[SUPPLIED ENTRIES Boundary: Start]

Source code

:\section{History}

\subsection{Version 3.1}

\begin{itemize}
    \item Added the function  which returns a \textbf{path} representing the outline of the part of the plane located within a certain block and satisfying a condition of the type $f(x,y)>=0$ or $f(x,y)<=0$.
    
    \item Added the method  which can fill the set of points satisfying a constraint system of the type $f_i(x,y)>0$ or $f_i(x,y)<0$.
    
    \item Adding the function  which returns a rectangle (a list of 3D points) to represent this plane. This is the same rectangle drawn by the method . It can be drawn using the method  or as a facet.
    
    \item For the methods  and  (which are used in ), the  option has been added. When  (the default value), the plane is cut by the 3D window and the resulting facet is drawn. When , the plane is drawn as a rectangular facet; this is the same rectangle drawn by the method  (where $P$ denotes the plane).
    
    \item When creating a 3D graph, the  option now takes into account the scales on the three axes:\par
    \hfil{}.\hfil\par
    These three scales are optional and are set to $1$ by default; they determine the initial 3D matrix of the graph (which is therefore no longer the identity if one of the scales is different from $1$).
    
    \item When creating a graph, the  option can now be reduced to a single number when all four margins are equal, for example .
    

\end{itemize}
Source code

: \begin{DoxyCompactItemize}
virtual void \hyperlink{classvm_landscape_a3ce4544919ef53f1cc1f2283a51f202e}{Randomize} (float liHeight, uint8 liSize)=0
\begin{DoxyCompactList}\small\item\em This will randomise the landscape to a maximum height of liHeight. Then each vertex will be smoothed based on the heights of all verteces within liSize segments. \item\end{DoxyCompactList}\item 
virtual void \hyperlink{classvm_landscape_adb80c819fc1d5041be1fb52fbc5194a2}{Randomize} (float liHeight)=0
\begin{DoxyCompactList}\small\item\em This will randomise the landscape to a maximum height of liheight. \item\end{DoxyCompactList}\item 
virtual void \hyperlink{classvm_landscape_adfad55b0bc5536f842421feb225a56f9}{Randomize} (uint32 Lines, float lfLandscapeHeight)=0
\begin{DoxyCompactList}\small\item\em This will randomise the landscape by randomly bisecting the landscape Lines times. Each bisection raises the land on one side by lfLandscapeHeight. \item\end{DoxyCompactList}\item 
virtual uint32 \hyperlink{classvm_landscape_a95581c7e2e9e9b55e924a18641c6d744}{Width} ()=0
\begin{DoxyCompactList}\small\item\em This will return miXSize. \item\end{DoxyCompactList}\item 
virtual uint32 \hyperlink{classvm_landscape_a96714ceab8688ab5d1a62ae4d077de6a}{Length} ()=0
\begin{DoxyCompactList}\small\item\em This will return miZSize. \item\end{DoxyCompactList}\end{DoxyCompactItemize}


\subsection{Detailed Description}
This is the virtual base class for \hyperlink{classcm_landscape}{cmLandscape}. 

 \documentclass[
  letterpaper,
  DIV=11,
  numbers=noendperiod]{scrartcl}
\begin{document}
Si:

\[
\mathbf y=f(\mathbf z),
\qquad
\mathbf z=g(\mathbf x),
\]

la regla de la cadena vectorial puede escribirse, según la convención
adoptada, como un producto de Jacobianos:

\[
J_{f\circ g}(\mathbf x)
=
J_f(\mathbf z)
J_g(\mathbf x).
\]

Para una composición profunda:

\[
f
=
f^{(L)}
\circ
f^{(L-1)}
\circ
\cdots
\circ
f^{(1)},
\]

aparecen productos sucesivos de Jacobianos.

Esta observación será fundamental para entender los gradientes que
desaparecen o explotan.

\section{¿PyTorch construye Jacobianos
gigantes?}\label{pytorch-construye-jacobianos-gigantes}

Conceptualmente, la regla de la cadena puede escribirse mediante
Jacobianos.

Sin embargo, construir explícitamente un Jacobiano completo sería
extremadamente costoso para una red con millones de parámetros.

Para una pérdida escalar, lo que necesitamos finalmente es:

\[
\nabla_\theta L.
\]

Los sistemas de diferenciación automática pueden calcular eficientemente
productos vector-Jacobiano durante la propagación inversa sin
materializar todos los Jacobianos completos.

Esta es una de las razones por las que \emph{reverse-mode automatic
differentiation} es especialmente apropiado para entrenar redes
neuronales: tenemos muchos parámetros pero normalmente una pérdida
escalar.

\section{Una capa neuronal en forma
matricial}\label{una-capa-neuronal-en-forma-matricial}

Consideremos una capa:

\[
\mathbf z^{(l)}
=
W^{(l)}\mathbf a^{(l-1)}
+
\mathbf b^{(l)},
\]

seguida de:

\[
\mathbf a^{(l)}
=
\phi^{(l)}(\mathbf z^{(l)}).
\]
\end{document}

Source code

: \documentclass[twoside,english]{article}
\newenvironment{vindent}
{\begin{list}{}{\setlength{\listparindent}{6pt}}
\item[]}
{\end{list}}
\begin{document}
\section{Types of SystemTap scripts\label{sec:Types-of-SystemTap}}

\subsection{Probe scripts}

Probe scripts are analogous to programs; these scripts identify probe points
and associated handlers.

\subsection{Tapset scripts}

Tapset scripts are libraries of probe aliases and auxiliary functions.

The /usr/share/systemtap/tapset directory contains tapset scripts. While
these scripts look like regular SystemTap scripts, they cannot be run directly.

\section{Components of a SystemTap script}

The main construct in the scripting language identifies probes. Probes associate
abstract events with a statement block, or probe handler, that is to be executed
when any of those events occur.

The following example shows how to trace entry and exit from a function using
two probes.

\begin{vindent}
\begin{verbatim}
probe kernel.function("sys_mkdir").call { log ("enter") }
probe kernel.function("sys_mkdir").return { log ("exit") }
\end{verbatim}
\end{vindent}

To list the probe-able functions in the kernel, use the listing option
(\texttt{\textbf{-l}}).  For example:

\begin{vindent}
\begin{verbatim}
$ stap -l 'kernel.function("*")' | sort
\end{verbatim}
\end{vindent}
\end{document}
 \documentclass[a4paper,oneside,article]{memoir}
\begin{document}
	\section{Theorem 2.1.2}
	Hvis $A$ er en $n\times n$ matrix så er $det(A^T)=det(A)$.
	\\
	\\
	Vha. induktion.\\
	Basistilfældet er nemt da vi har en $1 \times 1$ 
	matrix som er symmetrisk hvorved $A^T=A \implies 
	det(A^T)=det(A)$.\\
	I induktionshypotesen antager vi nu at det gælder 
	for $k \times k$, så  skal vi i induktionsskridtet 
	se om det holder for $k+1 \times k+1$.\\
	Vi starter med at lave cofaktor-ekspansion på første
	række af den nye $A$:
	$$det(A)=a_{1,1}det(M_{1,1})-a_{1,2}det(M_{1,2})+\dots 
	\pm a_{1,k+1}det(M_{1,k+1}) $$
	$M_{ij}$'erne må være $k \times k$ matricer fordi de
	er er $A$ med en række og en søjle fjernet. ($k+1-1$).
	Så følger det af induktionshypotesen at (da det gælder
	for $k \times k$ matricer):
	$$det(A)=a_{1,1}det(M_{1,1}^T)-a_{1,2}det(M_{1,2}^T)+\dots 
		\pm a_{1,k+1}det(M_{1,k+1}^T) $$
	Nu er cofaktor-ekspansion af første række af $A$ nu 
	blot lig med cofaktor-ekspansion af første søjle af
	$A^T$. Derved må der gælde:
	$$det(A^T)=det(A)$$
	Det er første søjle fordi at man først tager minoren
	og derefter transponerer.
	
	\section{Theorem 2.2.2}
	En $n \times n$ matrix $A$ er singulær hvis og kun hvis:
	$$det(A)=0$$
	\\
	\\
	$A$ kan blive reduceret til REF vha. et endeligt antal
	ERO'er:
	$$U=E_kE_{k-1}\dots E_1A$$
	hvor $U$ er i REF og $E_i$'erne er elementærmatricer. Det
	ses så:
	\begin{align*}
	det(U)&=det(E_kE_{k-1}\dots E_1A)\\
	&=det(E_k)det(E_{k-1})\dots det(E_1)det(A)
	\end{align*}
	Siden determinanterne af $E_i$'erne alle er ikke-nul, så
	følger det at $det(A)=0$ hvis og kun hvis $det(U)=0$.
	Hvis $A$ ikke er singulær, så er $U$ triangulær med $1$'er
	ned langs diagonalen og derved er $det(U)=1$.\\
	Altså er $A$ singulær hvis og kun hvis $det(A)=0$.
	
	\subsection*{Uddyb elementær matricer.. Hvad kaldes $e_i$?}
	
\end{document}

[SUPPLIED ENTRIES Boundary: End]

(EXERCISE BRIEF):
Among the records above, find the lines where the word "facet" appears and copy them.

(ANSWER BOX):
    \item Adding the function  which returns a rectangle (a list of 3D points) to represent this plane. This is the same rectangle drawn by the method . It can be drawn using the method  or as a facet.
    \item For the methods  and  (which are used in ), the  option has been added. When  (the default value), the plane is cut by the 3D window and the resulting facet is drawn. When , the plane is drawn as a rectangular facet; this is the same rectangle drawn by the method  (where $P$ denotes the plane).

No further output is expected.